*WORK INSTRUCTION*
Copy out each line below containing "private".

SUPPLIED INFORMATION START

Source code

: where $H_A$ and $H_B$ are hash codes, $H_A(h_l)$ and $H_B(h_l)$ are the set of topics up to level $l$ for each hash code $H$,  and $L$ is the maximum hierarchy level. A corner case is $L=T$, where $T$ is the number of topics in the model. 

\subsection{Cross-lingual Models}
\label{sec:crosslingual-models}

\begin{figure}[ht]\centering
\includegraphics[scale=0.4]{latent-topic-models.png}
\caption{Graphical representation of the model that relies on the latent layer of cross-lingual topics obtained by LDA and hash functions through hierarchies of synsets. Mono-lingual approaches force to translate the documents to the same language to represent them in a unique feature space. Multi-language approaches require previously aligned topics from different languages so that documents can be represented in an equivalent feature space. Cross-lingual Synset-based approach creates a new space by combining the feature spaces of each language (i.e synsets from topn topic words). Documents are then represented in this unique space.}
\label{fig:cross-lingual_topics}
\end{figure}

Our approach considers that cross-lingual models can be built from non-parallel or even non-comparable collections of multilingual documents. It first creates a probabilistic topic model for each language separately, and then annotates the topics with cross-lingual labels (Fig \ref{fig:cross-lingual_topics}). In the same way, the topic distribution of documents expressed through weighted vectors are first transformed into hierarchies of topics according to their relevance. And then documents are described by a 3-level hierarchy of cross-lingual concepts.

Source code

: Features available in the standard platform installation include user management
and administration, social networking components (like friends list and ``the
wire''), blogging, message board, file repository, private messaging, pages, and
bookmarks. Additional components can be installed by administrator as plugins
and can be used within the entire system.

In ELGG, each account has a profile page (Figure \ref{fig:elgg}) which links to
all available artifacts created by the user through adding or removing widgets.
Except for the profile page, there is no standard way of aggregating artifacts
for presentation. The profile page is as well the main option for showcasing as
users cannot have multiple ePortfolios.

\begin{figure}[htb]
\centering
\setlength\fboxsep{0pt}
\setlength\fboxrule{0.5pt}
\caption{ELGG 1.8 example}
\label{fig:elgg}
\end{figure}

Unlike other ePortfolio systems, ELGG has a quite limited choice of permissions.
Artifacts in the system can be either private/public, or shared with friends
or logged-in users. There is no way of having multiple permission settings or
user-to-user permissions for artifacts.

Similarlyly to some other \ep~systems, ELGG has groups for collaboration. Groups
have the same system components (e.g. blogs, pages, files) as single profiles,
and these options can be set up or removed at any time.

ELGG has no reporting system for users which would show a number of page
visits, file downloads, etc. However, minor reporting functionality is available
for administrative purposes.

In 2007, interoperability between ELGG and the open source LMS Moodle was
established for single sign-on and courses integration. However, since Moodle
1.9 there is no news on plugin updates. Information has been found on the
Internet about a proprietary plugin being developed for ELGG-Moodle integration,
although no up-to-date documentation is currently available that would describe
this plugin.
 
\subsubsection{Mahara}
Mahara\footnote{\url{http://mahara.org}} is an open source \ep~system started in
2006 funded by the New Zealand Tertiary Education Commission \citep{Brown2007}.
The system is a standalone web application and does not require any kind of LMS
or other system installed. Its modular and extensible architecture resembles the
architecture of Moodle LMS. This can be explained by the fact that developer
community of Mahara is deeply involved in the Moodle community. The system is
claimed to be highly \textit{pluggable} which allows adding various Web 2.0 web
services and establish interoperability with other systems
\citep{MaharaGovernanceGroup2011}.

SUPPLIED INFORMATION END

*EXERCISE RESPONSE*
wire''), blogging, message board, file repository, private messaging, pages, and
Artifacts in the system can be either private/public, or shared with friends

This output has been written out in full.